**Problem to solve**
Each line of the records that includes "Display" should be found and copied.

**Input data**
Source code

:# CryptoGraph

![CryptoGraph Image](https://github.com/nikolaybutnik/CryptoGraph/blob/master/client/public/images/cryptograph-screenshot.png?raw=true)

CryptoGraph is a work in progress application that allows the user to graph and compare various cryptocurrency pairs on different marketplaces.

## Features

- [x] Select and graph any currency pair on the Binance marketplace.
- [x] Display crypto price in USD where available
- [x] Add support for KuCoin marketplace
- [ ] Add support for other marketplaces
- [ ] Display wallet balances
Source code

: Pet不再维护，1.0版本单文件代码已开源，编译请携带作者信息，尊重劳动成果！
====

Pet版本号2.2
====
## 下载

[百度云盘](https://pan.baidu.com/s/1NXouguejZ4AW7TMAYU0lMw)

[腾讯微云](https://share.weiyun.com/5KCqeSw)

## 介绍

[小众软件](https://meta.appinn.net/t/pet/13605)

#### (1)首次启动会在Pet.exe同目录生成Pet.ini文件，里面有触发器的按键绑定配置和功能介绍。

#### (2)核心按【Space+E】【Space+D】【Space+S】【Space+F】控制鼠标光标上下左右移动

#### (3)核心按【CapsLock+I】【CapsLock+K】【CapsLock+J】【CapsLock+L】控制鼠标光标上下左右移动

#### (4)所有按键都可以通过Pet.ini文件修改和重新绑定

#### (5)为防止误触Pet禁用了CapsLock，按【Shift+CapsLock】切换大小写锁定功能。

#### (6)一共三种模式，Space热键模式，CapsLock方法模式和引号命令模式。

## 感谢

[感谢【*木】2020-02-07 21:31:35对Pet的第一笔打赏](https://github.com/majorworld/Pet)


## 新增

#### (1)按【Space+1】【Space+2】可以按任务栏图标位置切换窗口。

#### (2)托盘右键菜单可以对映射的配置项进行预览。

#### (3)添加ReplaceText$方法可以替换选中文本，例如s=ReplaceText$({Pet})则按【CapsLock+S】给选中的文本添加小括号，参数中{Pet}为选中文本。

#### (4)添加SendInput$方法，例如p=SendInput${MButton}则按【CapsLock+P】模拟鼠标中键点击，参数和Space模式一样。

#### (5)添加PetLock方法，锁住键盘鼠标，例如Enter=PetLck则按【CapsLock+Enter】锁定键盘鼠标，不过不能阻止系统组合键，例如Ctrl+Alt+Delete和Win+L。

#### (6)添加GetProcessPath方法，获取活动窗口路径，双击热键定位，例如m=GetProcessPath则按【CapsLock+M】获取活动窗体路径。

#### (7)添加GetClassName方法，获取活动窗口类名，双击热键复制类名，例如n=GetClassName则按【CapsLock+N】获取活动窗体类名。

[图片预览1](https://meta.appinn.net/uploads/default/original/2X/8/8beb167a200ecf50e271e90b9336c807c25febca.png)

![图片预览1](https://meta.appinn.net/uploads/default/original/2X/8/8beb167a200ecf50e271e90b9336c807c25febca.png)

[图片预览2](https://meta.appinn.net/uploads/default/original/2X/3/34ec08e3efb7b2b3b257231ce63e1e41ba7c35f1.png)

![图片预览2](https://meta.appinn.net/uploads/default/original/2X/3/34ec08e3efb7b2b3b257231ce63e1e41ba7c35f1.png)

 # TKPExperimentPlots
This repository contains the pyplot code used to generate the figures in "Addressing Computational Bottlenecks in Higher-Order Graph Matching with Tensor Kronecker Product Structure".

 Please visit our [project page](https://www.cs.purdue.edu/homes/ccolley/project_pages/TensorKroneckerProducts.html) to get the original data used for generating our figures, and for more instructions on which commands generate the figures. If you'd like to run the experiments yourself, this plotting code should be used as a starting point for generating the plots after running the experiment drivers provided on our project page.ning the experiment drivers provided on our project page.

**Solution for this task**
- [x] Display crypto price in USD where available
- [ ] Display wallet balances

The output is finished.